◆ **Task objective**:
Hand back every line from the beginning of the data below through the line containing "the definition of", word for word and free of pictures.

◆ **Data provided**:
========
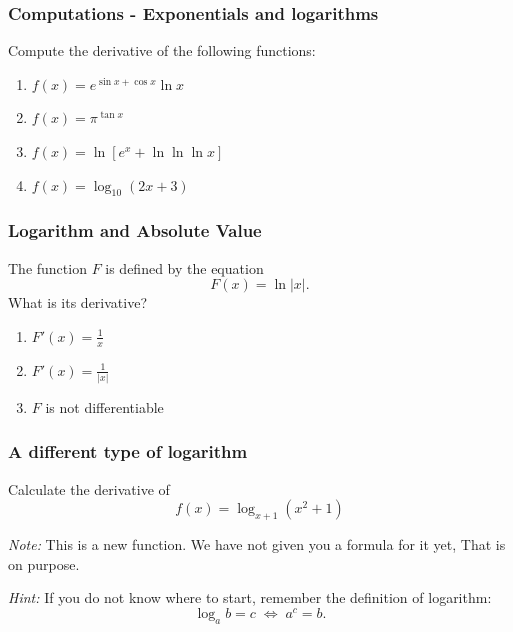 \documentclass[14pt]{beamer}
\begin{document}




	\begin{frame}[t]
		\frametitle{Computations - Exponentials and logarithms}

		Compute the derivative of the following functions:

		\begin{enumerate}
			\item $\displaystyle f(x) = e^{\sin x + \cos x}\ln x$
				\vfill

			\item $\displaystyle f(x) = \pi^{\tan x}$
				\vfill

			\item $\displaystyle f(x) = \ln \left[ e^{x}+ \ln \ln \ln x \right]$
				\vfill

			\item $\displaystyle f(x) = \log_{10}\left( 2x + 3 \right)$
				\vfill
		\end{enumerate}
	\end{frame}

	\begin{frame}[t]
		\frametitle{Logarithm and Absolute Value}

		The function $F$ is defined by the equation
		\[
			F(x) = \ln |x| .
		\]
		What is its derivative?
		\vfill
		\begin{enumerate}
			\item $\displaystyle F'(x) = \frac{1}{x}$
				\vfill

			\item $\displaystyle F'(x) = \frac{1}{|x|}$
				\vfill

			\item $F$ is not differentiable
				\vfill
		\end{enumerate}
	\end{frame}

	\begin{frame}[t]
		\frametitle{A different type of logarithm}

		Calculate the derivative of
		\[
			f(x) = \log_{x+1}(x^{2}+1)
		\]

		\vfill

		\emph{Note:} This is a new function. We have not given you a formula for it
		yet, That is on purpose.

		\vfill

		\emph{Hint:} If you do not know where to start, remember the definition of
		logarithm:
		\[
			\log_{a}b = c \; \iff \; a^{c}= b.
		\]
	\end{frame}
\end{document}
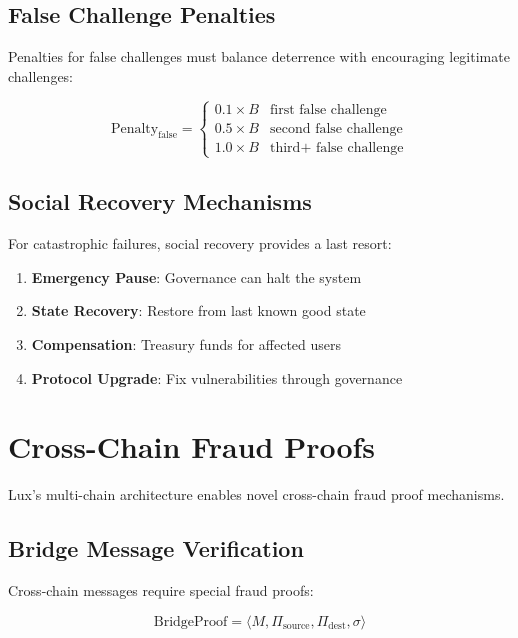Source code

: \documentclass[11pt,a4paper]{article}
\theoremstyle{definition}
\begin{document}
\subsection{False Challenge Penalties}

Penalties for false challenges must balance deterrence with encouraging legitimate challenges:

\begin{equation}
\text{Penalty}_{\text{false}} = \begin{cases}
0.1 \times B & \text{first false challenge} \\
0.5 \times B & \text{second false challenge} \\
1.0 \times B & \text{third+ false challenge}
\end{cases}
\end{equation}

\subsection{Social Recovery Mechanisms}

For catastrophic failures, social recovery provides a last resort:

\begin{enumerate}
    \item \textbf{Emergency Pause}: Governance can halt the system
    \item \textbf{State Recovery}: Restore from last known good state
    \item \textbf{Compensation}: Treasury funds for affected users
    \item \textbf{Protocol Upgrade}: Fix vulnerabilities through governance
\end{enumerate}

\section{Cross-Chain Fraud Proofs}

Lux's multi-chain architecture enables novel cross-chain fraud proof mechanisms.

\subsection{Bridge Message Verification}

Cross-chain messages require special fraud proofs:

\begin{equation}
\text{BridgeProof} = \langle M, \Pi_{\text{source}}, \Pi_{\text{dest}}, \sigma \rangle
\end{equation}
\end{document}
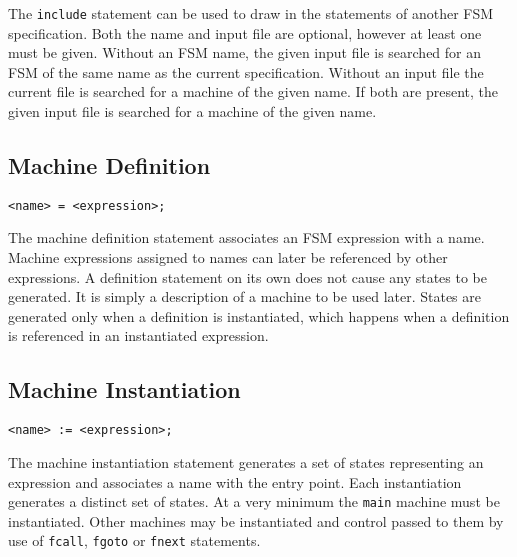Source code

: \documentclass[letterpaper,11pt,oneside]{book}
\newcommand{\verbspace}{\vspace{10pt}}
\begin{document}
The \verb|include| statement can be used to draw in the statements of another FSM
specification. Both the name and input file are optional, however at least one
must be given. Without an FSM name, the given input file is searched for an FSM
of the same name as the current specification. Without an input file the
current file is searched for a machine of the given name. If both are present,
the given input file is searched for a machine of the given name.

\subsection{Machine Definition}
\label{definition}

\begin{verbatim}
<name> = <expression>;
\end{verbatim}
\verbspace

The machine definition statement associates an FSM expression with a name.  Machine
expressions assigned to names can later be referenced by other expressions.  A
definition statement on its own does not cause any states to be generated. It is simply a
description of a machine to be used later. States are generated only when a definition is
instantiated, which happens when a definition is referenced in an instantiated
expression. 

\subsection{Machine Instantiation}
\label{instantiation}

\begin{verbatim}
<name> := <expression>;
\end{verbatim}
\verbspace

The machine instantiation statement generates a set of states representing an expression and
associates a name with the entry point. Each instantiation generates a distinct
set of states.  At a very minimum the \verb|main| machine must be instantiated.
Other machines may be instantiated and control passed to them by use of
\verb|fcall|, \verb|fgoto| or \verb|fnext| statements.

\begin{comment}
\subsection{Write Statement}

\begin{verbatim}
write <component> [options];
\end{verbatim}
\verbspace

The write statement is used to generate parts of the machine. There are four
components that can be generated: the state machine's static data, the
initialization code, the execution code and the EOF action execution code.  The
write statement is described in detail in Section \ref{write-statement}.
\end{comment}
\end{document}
========
◆ **Final answer**:
 \documentclass[14pt]{beamer}
\begin{document}




	\begin{frame}[t]
		\frametitle{Computations - Exponentials and logarithms}

		Compute the derivative of the following functions:

		\begin{enumerate}
			\item $\displaystyle f(x) = e^{\sin x + \cos x}\ln x$
				\vfill

			\item $\displaystyle f(x) = \pi^{\tan x}$
				\vfill

			\item $\displaystyle f(x) = \ln \left[ e^{x}+ \ln \ln \ln x \right]$
				\vfill

			\item $\displaystyle f(x) = \log_{10}\left( 2x + 3 \right)$
				\vfill
		\end{enumerate}
	\end{frame}

	\begin{frame}[t]
		\frametitle{Logarithm and Absolute Value}

		The function $F$ is defined by the equation
		\[
			F(x) = \ln |x| .
		\]
		What is its derivative?
		\vfill
		\begin{enumerate}
			\item $\displaystyle F'(x) = \frac{1}{x}$
				\vfill

			\item $\displaystyle F'(x) = \frac{1}{|x|}$
				\vfill

			\item $F$ is not differentiable
				\vfill
		\end{enumerate}
	\end{frame}

	\begin{frame}[t]
		\frametitle{A different type of logarithm}

		Calculate the derivative of
		\[
			f(x) = \log_{x+1}(x^{2}+1)
		\]

		\vfill

		\emph{Note:} This is a new function. We have not given you a formula for it
		yet, That is on purpose.

		\vfill

		\emph{Hint:} If you do not know where to start, remember the definition of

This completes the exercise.